Internship position: Robustness study of learning models under data sampling: application to time series/signals prediction on process engineering data

Stage : Étude de la robustesse à l’échantillonnage de modèles d’apprentissage : application à la prédiction de séries temporelles sur des données procédés



Context

Process engineering deals with the application of physical chemistry to industry. Its main goal is to transform materials. It aims at designing and managing the functioning of a process with different chemical or physical transformations. This domain relies on the regular monitoring of different sensors, parameters, and physical quantities (temperature, pressure, concentration, etc.) to optimize operating points and product quality as a function of source materials. Being able to construct predictive or explicative statistical models, relating acquired or computed data to thought properties, is becoming an important stake for process efficiency. Approaches combining functional knowledge and data science methods have been developed recently, to improve model performance and robustness. Challenges are numerous: data availability, uncertainties, physical model validity, ability of off-line experimental models to work in on-line industrial conditions, etc. The proposed subject deals with the latter issue.
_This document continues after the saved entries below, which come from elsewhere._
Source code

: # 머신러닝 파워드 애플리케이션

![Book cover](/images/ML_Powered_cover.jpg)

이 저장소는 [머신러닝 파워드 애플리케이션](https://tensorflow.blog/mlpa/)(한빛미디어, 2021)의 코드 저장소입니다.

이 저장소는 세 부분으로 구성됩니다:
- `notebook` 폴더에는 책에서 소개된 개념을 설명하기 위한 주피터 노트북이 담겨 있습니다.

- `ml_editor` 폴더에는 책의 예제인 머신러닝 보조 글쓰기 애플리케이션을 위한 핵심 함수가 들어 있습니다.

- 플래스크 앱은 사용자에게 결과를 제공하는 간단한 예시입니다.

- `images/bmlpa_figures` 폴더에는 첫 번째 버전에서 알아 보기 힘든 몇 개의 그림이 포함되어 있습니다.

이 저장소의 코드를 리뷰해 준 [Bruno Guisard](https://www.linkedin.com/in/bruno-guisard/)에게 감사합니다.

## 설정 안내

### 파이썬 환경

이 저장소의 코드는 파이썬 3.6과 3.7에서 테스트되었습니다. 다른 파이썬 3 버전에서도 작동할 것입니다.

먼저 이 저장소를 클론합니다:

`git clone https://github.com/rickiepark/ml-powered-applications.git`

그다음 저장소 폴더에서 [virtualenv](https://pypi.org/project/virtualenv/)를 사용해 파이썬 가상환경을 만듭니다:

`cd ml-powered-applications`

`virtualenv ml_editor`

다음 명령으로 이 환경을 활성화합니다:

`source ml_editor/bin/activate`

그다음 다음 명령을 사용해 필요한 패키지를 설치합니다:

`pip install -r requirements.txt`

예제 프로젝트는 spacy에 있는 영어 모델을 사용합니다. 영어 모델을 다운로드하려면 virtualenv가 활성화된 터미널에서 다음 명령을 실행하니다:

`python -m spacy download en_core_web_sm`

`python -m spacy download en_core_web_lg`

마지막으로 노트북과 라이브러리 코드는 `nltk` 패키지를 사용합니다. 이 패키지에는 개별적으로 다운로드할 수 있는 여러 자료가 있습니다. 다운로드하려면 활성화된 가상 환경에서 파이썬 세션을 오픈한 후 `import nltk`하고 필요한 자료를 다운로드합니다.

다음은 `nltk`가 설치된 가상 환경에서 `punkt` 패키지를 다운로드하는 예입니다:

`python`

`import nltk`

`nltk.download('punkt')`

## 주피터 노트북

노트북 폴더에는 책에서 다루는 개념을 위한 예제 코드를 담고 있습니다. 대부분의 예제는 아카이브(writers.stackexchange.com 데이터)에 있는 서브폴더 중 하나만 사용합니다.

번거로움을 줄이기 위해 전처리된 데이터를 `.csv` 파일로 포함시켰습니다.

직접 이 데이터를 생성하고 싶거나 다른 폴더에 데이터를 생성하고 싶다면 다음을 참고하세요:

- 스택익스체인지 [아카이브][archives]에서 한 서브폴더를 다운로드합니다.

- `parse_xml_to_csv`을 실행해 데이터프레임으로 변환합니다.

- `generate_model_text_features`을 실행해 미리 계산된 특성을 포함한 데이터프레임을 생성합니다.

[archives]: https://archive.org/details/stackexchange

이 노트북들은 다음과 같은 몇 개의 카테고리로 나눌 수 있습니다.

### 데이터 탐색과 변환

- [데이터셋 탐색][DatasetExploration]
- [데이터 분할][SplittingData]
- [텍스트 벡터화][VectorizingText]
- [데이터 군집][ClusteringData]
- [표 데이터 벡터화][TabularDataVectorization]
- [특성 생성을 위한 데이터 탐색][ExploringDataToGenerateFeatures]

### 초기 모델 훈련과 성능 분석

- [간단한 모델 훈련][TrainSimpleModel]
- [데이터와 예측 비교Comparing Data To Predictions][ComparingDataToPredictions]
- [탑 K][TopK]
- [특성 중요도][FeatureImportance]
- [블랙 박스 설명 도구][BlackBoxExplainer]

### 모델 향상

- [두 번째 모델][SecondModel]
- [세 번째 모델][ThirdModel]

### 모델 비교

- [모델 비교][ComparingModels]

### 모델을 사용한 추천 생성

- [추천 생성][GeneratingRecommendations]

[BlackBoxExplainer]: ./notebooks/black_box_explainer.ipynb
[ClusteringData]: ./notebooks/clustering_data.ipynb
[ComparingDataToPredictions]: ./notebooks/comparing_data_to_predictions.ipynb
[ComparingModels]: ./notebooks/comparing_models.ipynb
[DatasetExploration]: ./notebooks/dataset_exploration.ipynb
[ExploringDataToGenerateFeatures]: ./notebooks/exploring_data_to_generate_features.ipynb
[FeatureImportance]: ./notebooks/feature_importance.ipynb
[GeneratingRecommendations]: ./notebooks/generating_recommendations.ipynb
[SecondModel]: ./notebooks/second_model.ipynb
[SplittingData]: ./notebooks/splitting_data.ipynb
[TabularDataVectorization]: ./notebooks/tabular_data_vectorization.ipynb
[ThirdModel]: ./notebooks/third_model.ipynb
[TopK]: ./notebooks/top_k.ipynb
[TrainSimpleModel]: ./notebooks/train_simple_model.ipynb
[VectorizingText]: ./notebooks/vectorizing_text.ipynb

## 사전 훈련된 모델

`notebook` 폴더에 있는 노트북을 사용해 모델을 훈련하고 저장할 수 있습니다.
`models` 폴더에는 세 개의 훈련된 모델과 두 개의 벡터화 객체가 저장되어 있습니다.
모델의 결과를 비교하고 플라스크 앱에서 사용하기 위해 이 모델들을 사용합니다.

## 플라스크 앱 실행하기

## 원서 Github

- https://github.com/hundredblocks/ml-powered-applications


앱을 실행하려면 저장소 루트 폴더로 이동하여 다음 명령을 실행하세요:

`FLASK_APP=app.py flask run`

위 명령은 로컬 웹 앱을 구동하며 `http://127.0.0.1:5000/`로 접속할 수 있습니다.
Industrial-type data often only have available measurements acquired at a relatively low frequency rate (typically day or week), with little control of the exact timing. Meanwhile, pilot-unit experimental data may be obtained at higher rates (hour, minute) with precise time control.

Objectives

The candidate will be hosted by the Process Experiments Division and will work in close collaboration with the Digital Science and Technology Division. She/he will analyze data related to a given process, in continuity with another internship completed in 2021. She/he will study the impact of different sampling schemes on the reliability and robustness of already developed imputation and prediction models. The heart of the work will consist in developing a workflow allowing the reduction of the initial sampling rate of pilot-unit data, to better mimic that of industrial measurement. Doing so, we are interested in precisely quantifying the efficiency loss and the resulting uncertainties, and the necessary adaptation of the prediction models. We expect the possibly of providing “best practice/good sampling” recommendations, with respect to temporal dependencies of measures variables.